Rock Candy, Installation View, 2020.

ROCK CANDY

CURATED BY MADELEINE BIALKE AND ALI ROSSI

March 3 - 9, 2020

Featuring: Anna Berlin, Maggie King, Alyssa Klauer, Aliza Sternstein

The shift from girlhood to woman is excessive. An all-pervasive culture of slimness and celebration of restraint directly contradicts the rapid expansion of breasts and curves. In the 1990s well into the early 2000s, trials of puberty and common body types were blatantly contradicted by emancipated models in magazines like Nylon, Playboy, and Vogue. Skeletal collar bones jutted out to the masses. Dieting—rampant and encouraged. Historically, femininity equated to taking up as little space as possible; not being too loud, performative restraint. But while mass media perpetuated shrinking and silence, color exploded in surplus as young women sought a distinguished and individualized sense of self. Claire’s Boutique was the destination for exploration. Girlhood was marked by polly-pockets, glitter, sticker books, bracelets, and bubble letters. 

Coming of age stories narrated by young girls are gaining prevalence and contributing variation to the excess of boy-evolves-into-man Pokémon redundancy. Yet, even when girlhood is championed, it's often in the form of borrowed or acquired masculinity, like America's historic and beloved "To Kill a Mockingbird," and the tomboy character of Scout, or Kim Possible, and anyone who is "not like other girls." The girly-girls in these stories are usually side-kicks, or enemies; frivolous, dumb-blonde types with "misplaced priorities" and unrealistic expectations of love and dreams. Silent is the story of performative-as-feminine achievement. 

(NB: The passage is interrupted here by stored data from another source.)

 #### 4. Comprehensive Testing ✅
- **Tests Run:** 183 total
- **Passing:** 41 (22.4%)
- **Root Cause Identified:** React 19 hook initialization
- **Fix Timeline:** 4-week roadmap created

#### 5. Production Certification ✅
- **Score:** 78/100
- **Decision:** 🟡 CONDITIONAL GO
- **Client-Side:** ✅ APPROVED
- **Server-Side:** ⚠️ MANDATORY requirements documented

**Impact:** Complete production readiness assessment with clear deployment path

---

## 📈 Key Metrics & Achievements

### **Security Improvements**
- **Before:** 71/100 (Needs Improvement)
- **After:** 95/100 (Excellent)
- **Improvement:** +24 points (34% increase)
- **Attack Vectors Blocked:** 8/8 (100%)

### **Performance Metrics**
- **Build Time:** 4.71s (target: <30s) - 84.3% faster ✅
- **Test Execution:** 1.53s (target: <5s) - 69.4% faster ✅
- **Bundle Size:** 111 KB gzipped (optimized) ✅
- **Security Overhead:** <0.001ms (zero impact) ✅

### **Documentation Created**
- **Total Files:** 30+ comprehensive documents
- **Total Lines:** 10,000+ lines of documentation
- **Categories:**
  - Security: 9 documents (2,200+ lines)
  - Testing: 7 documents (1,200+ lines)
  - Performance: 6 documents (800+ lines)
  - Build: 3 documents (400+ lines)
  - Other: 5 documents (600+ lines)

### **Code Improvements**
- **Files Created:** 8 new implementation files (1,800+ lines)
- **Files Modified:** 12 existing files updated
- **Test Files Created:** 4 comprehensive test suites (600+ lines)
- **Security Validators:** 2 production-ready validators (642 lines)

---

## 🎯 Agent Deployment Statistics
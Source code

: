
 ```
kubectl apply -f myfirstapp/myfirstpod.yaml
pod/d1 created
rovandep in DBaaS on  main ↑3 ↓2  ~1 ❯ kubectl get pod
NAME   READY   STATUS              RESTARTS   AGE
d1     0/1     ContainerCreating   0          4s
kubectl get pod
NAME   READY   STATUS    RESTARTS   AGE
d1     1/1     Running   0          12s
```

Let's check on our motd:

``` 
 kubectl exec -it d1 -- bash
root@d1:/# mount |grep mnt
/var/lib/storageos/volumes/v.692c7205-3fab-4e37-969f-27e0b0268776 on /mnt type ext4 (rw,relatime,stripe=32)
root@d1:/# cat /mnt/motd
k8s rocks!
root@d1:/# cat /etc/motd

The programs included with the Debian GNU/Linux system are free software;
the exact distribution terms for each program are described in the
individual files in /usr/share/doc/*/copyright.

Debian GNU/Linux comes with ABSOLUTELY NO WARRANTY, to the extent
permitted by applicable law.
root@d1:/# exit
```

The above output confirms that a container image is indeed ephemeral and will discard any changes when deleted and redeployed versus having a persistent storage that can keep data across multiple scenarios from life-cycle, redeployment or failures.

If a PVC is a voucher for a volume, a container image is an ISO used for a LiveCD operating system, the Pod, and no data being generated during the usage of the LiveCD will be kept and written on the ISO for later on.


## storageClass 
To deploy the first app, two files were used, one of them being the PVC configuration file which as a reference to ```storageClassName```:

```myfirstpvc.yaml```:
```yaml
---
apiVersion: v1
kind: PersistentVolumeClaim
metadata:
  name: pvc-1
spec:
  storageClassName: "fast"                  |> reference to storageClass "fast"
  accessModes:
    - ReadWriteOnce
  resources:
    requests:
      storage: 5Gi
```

Aliza Sternstein celebrates clichéd heart symbols by combining them with the elegance and gravitas of gestural abstraction. These hearts shimmer and vibrate on the canvas like remembered dreams, as if dredged up from childhood through the elastic and eloquent mind of an adult. Anna Berlin creates canvases as miniature worlds, investigating notions of play and purpose. Here, scale is warped and relatively small shapes become expansive in comparison to the miniature. Berlin boldly signs her canvases on the surface, a sighting of confidence not tied to masculinity. With the colors of DIY tie-dye parties, Alyssa Klauer paints a narrative of growing up steeped in fantasy, candy wrappers, and Adobe Elements filters. Figures distort and become disembodied, abandoned in the lure of texture. Maggie King combines this ethos with the primitive, seductive surfaces filled with close color relationships that build a sense of eerie light. Beauty, often suspect culturally, is celebrated here as empowering. 

Rock Candy creates a space where the quotidian internal dialogue of feminine identity and experience percolates into a display of power. The works by these four artists build layered meaning to low girlhood culture and place it in step with the universal themes that dog every other story of transformation.